15.Aqui cabe destacar que vivemos uma situação diferente da existente entre 2002 e 2014. Naquela época, em nome da candidatura nacional de esquerda, se pressionava alguns estados para fazer concessões às candidaturas de centro-direita. Agora começa a ocorrer o contrário: a “dinâmica dos palanques estaduais”, ou seja, a busca por amplas alianças em alguns estados, pressiona a política nacional de alianças.
16.Sendo este o quadro, é essencial ao PT:
-concentrar energias em torno da vacina, do auxílio emergencial, do emprego e do Fora Bolsonaro;
-contribuir para retomar a mobilização ANTES da imunização, pois se deixarmos para fazer depois pode ser tarde demais (sem o “vidas negras importam” talvez Trump não tivesse sido derrotado);
-contribuir para ampliar a pressão sobre Bolsonaro, pelo Fora Bolsonaro, pelo impeachment, pela interdição imediata do genocida. Não faz nenhum sentido — nem político, nem moral – apontar que temos um genocida, um miliciano, um beneficiário de golpes e fraudes na presidência… e se comportar como se fosse aceitável ele ficar até 2022 lá;
-contribuir para enfrentar a direita pentecostal e a direita armada (FFAA, polícias, milícias e armamento na mão de pessoas ricas).

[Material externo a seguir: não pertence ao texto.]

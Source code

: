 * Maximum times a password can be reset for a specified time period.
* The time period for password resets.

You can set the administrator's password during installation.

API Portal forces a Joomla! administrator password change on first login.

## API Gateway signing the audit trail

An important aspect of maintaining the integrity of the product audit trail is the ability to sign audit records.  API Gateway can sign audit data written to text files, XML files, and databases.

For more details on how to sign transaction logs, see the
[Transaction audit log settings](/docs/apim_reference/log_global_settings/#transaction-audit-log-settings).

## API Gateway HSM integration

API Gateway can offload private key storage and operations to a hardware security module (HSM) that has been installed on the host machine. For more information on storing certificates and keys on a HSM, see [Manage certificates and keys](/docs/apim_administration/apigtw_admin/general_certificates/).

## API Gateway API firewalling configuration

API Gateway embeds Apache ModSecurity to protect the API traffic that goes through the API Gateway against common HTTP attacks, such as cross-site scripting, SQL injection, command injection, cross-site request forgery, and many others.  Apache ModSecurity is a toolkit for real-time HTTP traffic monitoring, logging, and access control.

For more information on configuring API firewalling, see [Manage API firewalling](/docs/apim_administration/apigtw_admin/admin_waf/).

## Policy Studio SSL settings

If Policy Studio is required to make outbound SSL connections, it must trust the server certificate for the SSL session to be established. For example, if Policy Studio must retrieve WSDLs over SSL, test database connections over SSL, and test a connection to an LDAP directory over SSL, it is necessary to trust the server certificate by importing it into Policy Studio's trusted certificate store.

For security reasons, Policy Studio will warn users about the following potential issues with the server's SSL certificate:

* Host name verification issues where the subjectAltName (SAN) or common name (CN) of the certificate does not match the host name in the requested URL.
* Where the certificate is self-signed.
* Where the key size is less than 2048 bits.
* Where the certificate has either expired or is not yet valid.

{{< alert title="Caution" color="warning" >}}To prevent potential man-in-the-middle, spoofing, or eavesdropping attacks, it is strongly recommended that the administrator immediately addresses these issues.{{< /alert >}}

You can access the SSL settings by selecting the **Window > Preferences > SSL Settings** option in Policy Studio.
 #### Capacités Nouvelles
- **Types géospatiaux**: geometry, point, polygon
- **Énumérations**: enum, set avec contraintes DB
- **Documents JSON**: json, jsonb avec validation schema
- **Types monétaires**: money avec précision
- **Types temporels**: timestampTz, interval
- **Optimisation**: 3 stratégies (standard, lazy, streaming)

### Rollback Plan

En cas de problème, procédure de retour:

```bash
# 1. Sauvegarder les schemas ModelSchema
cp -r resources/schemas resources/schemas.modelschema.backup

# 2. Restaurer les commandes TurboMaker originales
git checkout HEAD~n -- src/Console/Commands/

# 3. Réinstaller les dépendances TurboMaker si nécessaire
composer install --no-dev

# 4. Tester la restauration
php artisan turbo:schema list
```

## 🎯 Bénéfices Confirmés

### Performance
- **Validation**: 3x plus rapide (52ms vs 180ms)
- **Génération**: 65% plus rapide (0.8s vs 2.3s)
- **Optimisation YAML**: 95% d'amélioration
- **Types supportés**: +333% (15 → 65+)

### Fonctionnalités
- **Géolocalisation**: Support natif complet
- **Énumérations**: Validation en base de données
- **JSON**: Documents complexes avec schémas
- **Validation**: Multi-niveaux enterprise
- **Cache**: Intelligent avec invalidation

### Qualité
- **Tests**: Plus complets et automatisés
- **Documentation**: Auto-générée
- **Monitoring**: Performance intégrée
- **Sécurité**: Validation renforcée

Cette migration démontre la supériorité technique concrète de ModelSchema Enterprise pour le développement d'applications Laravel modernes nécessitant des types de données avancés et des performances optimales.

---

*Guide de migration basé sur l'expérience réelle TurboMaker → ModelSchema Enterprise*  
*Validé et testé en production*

17.Finalmente, devemos tirar consequências práticas da análise segundo a qual vivemos num ambiente de tensão crescente, crise crescente, instabilidade crescente… Num contexto como este, precisamos de estratégia adequada, tática adequada e comando unificado. Valendo lembrar que os acontecimentos no Brasil foram e seguem sendo muito influenciados pela situação mundial. E a situação mundial continua muito tensa, até porque a eleição de Biden não significou mais paz mundial. E o imenso pacote de investimento que os EUA anunciaram não reduz os riscos de um novo e brutal ciclo de crise, muito antes pelo contrário. Tudo isso exige mais capacidade política e mais unidade. Lembrando que, aconteça o que acontecer no curto prazo, segue sendo fundamental: 1/recuperar maioria política, ideológica e organizativa na classe trabalhadora brasileira; 2/construir uma nova estratégia de luta pelo poder, que vá muito além das disputas institucionais e eleitorais, da presença em mandatos e governos.
18 de março de 2021, aos 150 anos da Comuna de Paris
Assinam esta contribuição: Jandyra Uehara, Júlio Quadros, Natália Sena, Patrick Araújo e Valter Pomar.